Structural and Textural Properties of Pyrolytic Carbon Formed within a Microporous Zeolite Template

A new class of pyrolytic carbon materials has been prepared by chemical vapor infiltration of a microporous zeolite powder followed by removal of the zeolitic substrate. A wide-pore Y zeolite was used as the substrate for the pyrolytic carbon, and propylene was used as the carbon precursor. The structure and porous texture of the resulting carbons were examined by X-ray diffraction, scanning and transmission electron microscopy, and by adsorption of N₂ at 77 K and CO₂ at 273 K. Carbon reactivity studies were performed by both nonisothermal and isothermal thermogravimetric analysis. Under the present conditions of chemical vapor infiltration (800-850°C, 2.5 vol % C₃H₆, 1 atm of N₂), high-surface-area microporous carbons, with wide microporosity, well-developed mesoporosity and high adsorption capacity were obtained.
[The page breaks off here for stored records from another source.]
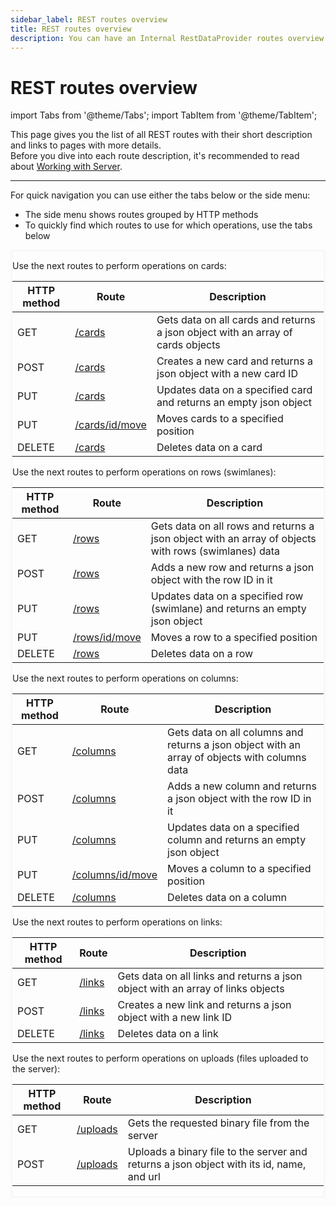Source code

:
 ```yaml
---
sidebar_label: REST routes overview
title: REST routes overview
description: You can have an Internal RestDataProvider routes overview of JavaScript Kanban in the documentation of the DHTMLX JavaScript Kanban library. Browse developer guides and API reference, try out code examples and live demos, and download a free 30-day evaluation version of DHTMLX Kanban.
---
```


# REST routes overview

import Tabs from '@theme/Tabs';
import TabItem from '@theme/TabItem';

This page gives you the list of all REST routes with their short description and links to pages with more details.<br> Before you dive into each route description, it's recommended to read about [Working with Server](guides/working_with_server.md).

---

For quick navigation you can use either the tabs below or the side menu:
- The side menu shows routes grouped by HTTP methods
- To quickly find which routes to use for which operations, use the tabs below

<div style="border: solid #F8F8F8">
<Tabs>
<TabItem value="cards" label="cards">
<p>Use the next routes to perform operations on cards:</p>
<table>
<thead>
<tr>
<th>HTTP method</th>
<th>Route</th>
<th>Description</th>
</tr>
</thead>
<tbody>
<tr>
<td>GET</td>
<td><a href="/api/provider/rest_routes/get_routes/js_kanban_get_cards_route"> /cards</a></td>
<td>Gets data on all cards and returns a json object with an array of cards objects</td>
</tr>
<tr>
<td>POST</td>
<td><a href="/api/provider/rest_routes/post_routes/js_kanban_post_cards_route"> /cards</a></td>
<td>Creates a new card and returns a json object with a new card ID</td>
</tr>
<tr>
<td>PUT</td>
<td><a href="/api/provider/rest_routes/put_routes/js_kanban_put_cards_route"> /cards</a></td>
<td>Updates data on a specified card and returns an empty json object</td>
</tr>
<tr>
<td>PUT</td>
<td><a href="/api/provider/rest_routes/put_routes/js_kanban_put_cards_move_route"> /cards/id/move</a></td>
<td>Moves cards to a specified position</td>
</tr>

<tr>
<td>DELETE</td>
<td><a href="/api/provider/rest_routes/delete_routes/js_kanban_delete_cards_route"> /cards</a></td>
<td>Deletes data on a card</td>
</tr>
</tbody>
</table>
</TabItem>

<TabItem value="rows" label="rows">
<p>Use the next routes to perform operations on rows (swimlanes):</p>
<table>
<thead>
<tr>
<th>HTTP method</th>
<th>Route</th>
<th>Description</th>

</tr>
</thead>
<tbody>
<tr>
<td>GET</td>
<td><a href="/api/provider/rest_routes/get_routes/js_kanban_get_rows_route"> /rows</a></td>
<td>Gets data on all rows and returns a json object with an array of objects with rows (swimlanes) data</td>
</tr>
<tr>
<td>POST</td>
<td ><a href="/api/provider/rest_routes/post_routes/js_kanban_post_rows_route"> /rows</a></td>
<td>Adds a new row and returns a json object with the row ID in it</td>
</tr>
<tr>
<td>PUT</td>
<td><a href="/api/provider/rest_routes/put_routes/js_kanban_put_rows_route"> /rows</a></td>
<td>Updates data on a specified row (swimlane) and returns an empty json object</td>
</tr>
<tr>
<td>PUT</td>
<td><a href="/api/provider/rest_routes/put_routes/js_kanban_put_rows_move_route"> /rows/id/move</a></td>
<td>Moves a row to a specified position</td>
</tr>
<tr>
<td>DELETE</td>
<td><a href="/api/provider/rest_routes/delete_routes/js_kanban_delete_rows_route"> /rows</a></td>
<td>Deletes data on a row</td>
</tr>
</tbody>
</table>
</TabItem>

<TabItem value="columns" label="columns">
    <p>Use the next routes to perform operations on columns:</p>
    <table>
        <thead>
            <tr>
                <th>HTTP method</th>
                <th>Route</th>
                <th>Description</th>
            </tr>
        </thead>
        <tbody>
            <tr>
                <td>GET</td>
                <td><a href="/api/provider/rest_routes/get_routes/js_kanban_get_columns_route"> /columns</a></td>
                <td>Gets data on all columns and returns a json object with an array of objects with columns data</td>
            </tr>
            <tr>
                <td>POST</td>
                <td ><a href="/api/provider/rest_routes/post_routes/js_kanban_post_columns_route"> /columns</a></td>
                <td>Adds a new column and returns a json object with the row ID in it</td>
            </tr>
            <tr>
                <td>PUT</td>
                <td><a href="/api/provider/rest_routes/put_routes/js_kanban_put_columns_route"> /columns</a></td>
                <td>Updates data on a specified column and returns an empty json object</td>
            </tr>
            <tr>
                <td>PUT</td>
                <td><a href="/api/provider/rest_routes/put_routes/js_kanban_put_columns_move_route"> /columns/id/move</a></td>
                <td>Moves a column to a specified position</td>
            </tr>
            <tr>
                <td>DELETE</td>
                <td><a href="/api/provider/rest_routes/delete_routes/js_kanban_delete_columns_route"> /columns</a></td>
                <td>Deletes data on a column</td>
            </tr>
        </tbody>
    </table>
</TabItem>

<TabItem value="links" label="links">
    <p>Use the next routes to perform operations on links:</p>
    <table>
        <thead>
            <tr>
                <th>HTTP method</th>
                <th>Route</th>
                <th>Description</th>
            </tr>
        </thead>
        <tbody>
            <tr>
                <td>GET</td>
                <td><a href="/api/provider/rest_routes/get_routes/js_kanban_get_links_route"> /links</a></td>
                <td>Gets data on all links and returns a json object with an array of links objects</td>
            </tr>
            <tr>
                <td>POST</td>
                <td ><a href="/api/provider/rest_routes/post_routes/js_kanban_post_links_route"> /links</a></td>
                <td>Creates a new link and returns a json object with a new link ID</td>
            </tr>
            <tr>
                <td>DELETE</td>
                <td><a href="/api/provider/rest_routes/delete_routes/js_kanban_delete_links_route"> /links</a></td>
                <td>Deletes data on a link</td>
            </tr>
        </tbody>
    </table>
</TabItem>

<TabItem value="uploads" label="uploads">
<p>Use the next routes to perform operations on uploads (files uploaded to the server):</p>
<table>
<thead>
<tr>
<th>HTTP method</th>
<th>Route</th>
<th>Description</th>
</tr>
</thead>
<tbody>
<tr>
<td>GET</td>
<td><a href="/api/provider/rest_routes/get_routes/js_kanban_get_uploads_route"> /uploads</a></td>
<td>Gets the requested binary file from the server</td>
</tr>
<tr>
<td>POST</td>
<td><a href="/api/provider/rest_routes/post_routes/js_kanban_post_uploads_route"> /uploads</a></td>
<td>Uploads a binary file to the server and returns a json object with its id, name, and url</td>
</tr>
</tbody>
</table>
</TabItem>

</Tabs>
</div>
The carbon yield and the apparent surface area of the carbon increased with increasing propylene pyrolysis temperature. The morphology of the carbons was very similar to that of the zeolite template. Their O₂-reactivity profiles exhibited a two-stage behavior, with the inflection point between the two stages occurring at different conversion levels depending on the deposition temperature. Such oxidation behavior suggests that the carbons consist of two different structures with different reactivities, the oxidation of the more reactive carbon taking place first and the remaining more ordered carbon being consumed in the second stage. These carbons do not exhibit molecular sieving properties for small adsorbate/reactant species.